→ Exercise requirements
The answer is to be all of the data below, reproduced exactly.

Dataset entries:
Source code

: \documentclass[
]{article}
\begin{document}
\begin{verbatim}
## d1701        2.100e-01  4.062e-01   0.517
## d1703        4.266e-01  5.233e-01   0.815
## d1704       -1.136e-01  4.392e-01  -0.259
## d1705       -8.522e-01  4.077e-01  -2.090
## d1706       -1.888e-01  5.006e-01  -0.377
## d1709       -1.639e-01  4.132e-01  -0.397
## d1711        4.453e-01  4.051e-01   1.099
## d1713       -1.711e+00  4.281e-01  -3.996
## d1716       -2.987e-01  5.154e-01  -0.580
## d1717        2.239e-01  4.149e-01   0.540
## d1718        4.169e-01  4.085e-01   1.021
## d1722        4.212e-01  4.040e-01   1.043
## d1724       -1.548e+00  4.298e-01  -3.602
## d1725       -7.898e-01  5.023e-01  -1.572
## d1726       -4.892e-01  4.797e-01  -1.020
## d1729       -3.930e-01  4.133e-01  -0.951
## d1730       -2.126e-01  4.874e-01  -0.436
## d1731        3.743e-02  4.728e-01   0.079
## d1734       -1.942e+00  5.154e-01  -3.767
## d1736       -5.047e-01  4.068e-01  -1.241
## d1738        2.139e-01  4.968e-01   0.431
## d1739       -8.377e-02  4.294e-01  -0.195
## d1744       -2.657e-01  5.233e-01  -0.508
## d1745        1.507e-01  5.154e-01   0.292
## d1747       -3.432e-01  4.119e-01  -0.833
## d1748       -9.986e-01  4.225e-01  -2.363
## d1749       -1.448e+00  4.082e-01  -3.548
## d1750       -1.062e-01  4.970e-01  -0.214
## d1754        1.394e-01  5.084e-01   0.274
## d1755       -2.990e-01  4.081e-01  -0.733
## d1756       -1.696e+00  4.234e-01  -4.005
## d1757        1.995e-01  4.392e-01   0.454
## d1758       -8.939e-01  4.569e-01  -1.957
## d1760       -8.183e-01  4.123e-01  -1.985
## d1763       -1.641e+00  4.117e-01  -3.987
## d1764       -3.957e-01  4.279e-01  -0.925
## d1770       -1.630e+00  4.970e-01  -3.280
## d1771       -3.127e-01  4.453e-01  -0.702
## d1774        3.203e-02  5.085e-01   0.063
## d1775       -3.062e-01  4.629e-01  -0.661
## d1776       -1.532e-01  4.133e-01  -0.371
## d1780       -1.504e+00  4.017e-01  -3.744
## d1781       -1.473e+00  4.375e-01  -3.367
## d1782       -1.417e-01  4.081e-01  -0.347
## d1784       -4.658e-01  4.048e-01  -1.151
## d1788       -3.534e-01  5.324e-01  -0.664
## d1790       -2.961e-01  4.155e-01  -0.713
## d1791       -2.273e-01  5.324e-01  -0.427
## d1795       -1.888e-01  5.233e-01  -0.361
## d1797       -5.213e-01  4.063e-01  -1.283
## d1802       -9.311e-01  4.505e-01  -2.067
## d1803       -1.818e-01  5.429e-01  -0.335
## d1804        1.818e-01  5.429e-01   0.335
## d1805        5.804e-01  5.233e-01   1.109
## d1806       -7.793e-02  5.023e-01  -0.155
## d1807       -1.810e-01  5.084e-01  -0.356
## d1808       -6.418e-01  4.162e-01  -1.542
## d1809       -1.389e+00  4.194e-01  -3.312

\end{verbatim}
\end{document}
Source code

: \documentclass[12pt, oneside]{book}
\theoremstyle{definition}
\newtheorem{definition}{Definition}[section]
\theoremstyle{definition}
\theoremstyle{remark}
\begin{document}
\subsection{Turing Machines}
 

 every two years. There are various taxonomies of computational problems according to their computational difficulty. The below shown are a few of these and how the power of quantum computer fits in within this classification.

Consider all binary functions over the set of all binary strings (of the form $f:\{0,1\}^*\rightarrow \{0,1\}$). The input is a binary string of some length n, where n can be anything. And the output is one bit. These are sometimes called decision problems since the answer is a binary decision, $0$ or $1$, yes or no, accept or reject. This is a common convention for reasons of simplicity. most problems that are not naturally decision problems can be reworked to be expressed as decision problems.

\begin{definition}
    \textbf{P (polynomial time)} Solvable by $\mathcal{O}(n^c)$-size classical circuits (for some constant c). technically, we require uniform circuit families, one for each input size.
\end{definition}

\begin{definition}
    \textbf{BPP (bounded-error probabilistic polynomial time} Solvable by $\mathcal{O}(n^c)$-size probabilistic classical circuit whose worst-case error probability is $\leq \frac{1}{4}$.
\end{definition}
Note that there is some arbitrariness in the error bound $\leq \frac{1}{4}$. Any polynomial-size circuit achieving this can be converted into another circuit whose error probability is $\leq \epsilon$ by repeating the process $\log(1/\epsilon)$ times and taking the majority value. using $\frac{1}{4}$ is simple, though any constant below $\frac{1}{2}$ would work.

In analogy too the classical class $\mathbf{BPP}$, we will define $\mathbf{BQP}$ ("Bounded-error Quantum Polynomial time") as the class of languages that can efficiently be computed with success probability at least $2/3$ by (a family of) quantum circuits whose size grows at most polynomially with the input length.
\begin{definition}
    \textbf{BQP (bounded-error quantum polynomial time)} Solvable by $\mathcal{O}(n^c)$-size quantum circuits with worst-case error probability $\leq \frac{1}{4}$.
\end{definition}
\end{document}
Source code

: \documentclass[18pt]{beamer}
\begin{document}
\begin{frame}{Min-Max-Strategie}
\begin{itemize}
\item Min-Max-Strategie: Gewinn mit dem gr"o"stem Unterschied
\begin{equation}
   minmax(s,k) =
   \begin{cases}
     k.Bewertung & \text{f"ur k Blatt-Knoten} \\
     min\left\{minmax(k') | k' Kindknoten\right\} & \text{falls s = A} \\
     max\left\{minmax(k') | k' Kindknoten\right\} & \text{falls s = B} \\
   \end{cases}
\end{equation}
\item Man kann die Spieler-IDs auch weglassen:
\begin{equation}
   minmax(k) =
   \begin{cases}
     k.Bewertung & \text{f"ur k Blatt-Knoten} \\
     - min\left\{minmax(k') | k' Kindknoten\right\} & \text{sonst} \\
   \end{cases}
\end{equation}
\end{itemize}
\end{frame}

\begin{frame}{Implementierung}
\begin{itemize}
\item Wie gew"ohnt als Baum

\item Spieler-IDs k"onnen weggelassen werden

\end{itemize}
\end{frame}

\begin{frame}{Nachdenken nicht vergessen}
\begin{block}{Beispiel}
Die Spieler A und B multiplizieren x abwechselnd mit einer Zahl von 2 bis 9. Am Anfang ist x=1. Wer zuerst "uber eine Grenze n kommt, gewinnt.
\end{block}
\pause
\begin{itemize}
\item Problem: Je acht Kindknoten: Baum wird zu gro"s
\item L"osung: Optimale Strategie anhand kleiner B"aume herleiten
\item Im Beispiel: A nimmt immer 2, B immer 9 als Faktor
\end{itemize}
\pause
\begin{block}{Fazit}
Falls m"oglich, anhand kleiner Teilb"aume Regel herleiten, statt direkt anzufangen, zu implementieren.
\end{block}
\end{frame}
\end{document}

→ Answer for the task
Source code

: \documentclass[
]{article}
\begin{document}
\begin{verbatim}
## d1701        2.100e-01  4.062e-01   0.517
## d1703        4.266e-01  5.233e-01   0.815
## d1704       -1.136e-01  4.392e-01  -0.259
## d1705       -8.522e-01  4.077e-01  -2.090
## d1706       -1.888e-01  5.006e-01  -0.377
## d1709       -1.639e-01  4.132e-01  -0.397
## d1711        4.453e-01  4.051e-01   1.099
## d1713       -1.711e+00  4.281e-01  -3.996
## d1716       -2.987e-01  5.154e-01  -0.580
## d1717        2.239e-01  4.149e-01   0.540
## d1718        4.169e-01  4.085e-01   1.021
## d1722        4.212e-01  4.040e-01   1.043
## d1724       -1.548e+00  4.298e-01  -3.602
## d1725       -7.898e-01  5.023e-01  -1.572
## d1726       -4.892e-01  4.797e-01  -1.020
## d1729       -3.930e-01  4.133e-01  -0.951
## d1730       -2.126e-01  4.874e-01  -0.436
## d1731        3.743e-02  4.728e-01   0.079
## d1734       -1.942e+00  5.154e-01  -3.767
## d1736       -5.047e-01  4.068e-01  -1.241
## d1738        2.139e-01  4.968e-01   0.431
## d1739       -8.377e-02  4.294e-01  -0.195
## d1744       -2.657e-01  5.233e-01  -0.508
## d1745        1.507e-01  5.154e-01   0.292
## d1747       -3.432e-01  4.119e-01  -0.833
## d1748       -9.986e-01  4.225e-01  -2.363
## d1749       -1.448e+00  4.082e-01  -3.548
## d1750       -1.062e-01  4.970e-01  -0.214
## d1754        1.394e-01  5.084e-01   0.274
## d1755       -2.990e-01  4.081e-01  -0.733
## d1756       -1.696e+00  4.234e-01  -4.005
## d1757        1.995e-01  4.392e-01   0.454
## d1758       -8.939e-01  4.569e-01  -1.957
## d1760       -8.183e-01  4.123e-01  -1.985
## d1763       -1.641e+00  4.117e-01  -3.987
## d1764       -3.957e-01  4.279e-01  -0.925
## d1770       -1.630e+00  4.970e-01  -3.280
## d1771       -3.127e-01  4.453e-01  -0.702
## d1774        3.203e-02  5.085e-01   0.063
## d1775       -3.062e-01  4.629e-01  -0.661
## d1776       -1.532e-01  4.133e-01  -0.371
## d1780       -1.504e+00  4.017e-01  -3.744
## d1781       -1.473e+00  4.375e-01  -3.367
## d1782       -1.417e-01  4.081e-01  -0.347
## d1784       -4.658e-01  4.048e-01  -1.151
## d1788       -3.534e-01  5.324e-01  -0.664
## d1790       -2.961e-01  4.155e-01  -0.713
## d1791       -2.273e-01  5.324e-01  -0.427
## d1795       -1.888e-01  5.233e-01  -0.361
## d1797       -5.213e-01  4.063e-01  -1.283
## d1802       -9.311e-01  4.505e-01  -2.067
## d1803       -1.818e-01  5.429e-01  -0.335
## d1804        1.818e-01  5.429e-01   0.335
## d1805        5.804e-01  5.233e-01   1.109
## d1806       -7.793e-02  5.023e-01  -0.155
## d1807       -1.810e-01  5.084e-01  -0.356
## d1808       -6.418e-01  4.162e-01  -1.542
## d1809       -1.389e+00  4.194e-01  -3.312

\end{verbatim}
\end{document}
Source code

: \documentclass[12pt, oneside]{book}
\theoremstyle{definition}
\newtheorem{definition}{Definition}[section]
\theoremstyle{definition}
\theoremstyle{remark}
\begin{document}
\subsection{Turing Machines}
 

 every two years. There are various taxonomies of computational problems according to their computational difficulty. The below shown are a few of these and how the power of quantum computer fits in within this classification.

Consider all binary functions over the set of all binary strings (of the form $f:\{0,1\}^*\rightarrow \{0,1\}$). The input is a binary string of some length n, where n can be anything. And the output is one bit. These are sometimes called decision problems since the answer is a binary decision, $0$ or $1$, yes or no, accept or reject. This is a common convention for reasons of simplicity. most problems that are not naturally decision problems can be reworked to be expressed as decision problems.

\begin{definition}
    \textbf{P (polynomial time)} Solvable by $\mathcal{O}(n^c)$-size classical circuits (for some constant c). technically, we require uniform circuit families, one for each input size.
\end{definition}

\begin{definition}
    \textbf{BPP (bounded-error probabilistic polynomial time} Solvable by $\mathcal{O}(n^c)$-size probabilistic classical circuit whose worst-case error probability is $\leq \frac{1}{4}$.
\end{definition}
Note that there is some arbitrariness in the error bound $\leq \frac{1}{4}$. Any polynomial-size circuit achieving this can be converted into another circuit whose error probability is $\leq \epsilon$ by repeating the process $\log(1/\epsilon)$ times and taking the majority value. using $\frac{1}{4}$ is simple, though any constant below $\frac{1}{2}$ would work.

In analogy too the classical class $\mathbf{BPP}$, we will define $\mathbf{BQP}$ ("Bounded-error Quantum Polynomial time") as the class of languages that can efficiently be computed with success probability at least $2/3$ by (a family of) quantum circuits whose size grows at most polynomially with the input length.
\begin{definition}
    \textbf{BQP (bounded-error quantum polynomial time)} Solvable by $\mathcal{O}(n^c)$-size quantum circuits with worst-case error probability $\leq \frac{1}{4}$.
\end{definition}
\end{document}
Source code

: \documentclass[18pt]{beamer}
\begin{document}
\begin{frame}{Min-Max-Strategie}
\begin{itemize}
\item Min-Max-Strategie: Gewinn mit dem gr"o"stem Unterschied
\begin{equation}
   minmax(s,k) =
   \begin{cases}
     k.Bewertung & \text{f"ur k Blatt-Knoten} \\
     min\left\{minmax(k') | k' Kindknoten\right\} & \text{falls s = A} \\
     max\left\{minmax(k') | k' Kindknoten\right\} & \text{falls s = B} \\
   \end{cases}
\end{equation}
\item Man kann die Spieler-IDs auch weglassen:
\begin{equation}
   minmax(k) =
   \begin{cases}
     k.Bewertung & \text{f"ur k Blatt-Knoten} \\
     - min\left\{minmax(k') | k' Kindknoten\right\} & \text{sonst} \\
   \end{cases}
\end{equation}
\end{itemize}
\end{frame}

\begin{frame}{Implementierung}
\begin{itemize}
\item Wie gew"ohnt als Baum

\item Spieler-IDs k"onnen weggelassen werden

\end{itemize}
\end{frame}

\begin{frame}{Nachdenken nicht vergessen}
\begin{block}{Beispiel}
Die Spieler A und B multiplizieren x abwechselnd mit einer Zahl von 2 bis 9. Am Anfang ist x=1. Wer zuerst "uber eine Grenze n kommt, gewinnt.
\end{block}
\pause
\begin{itemize}
\item Problem: Je acht Kindknoten: Baum wird zu gro"s
\item L"osung: Optimale Strategie anhand kleiner B"aume herleiten
\item Im Beispiel: A nimmt immer 2, B immer 9 als Faktor
\end{itemize}
\pause
\begin{block}{Fazit}
Falls m"oglich, anhand kleiner Teilb"aume Regel herleiten, statt direkt anzufangen, zu implementieren.
\end{block}
\end{frame}
\end{document}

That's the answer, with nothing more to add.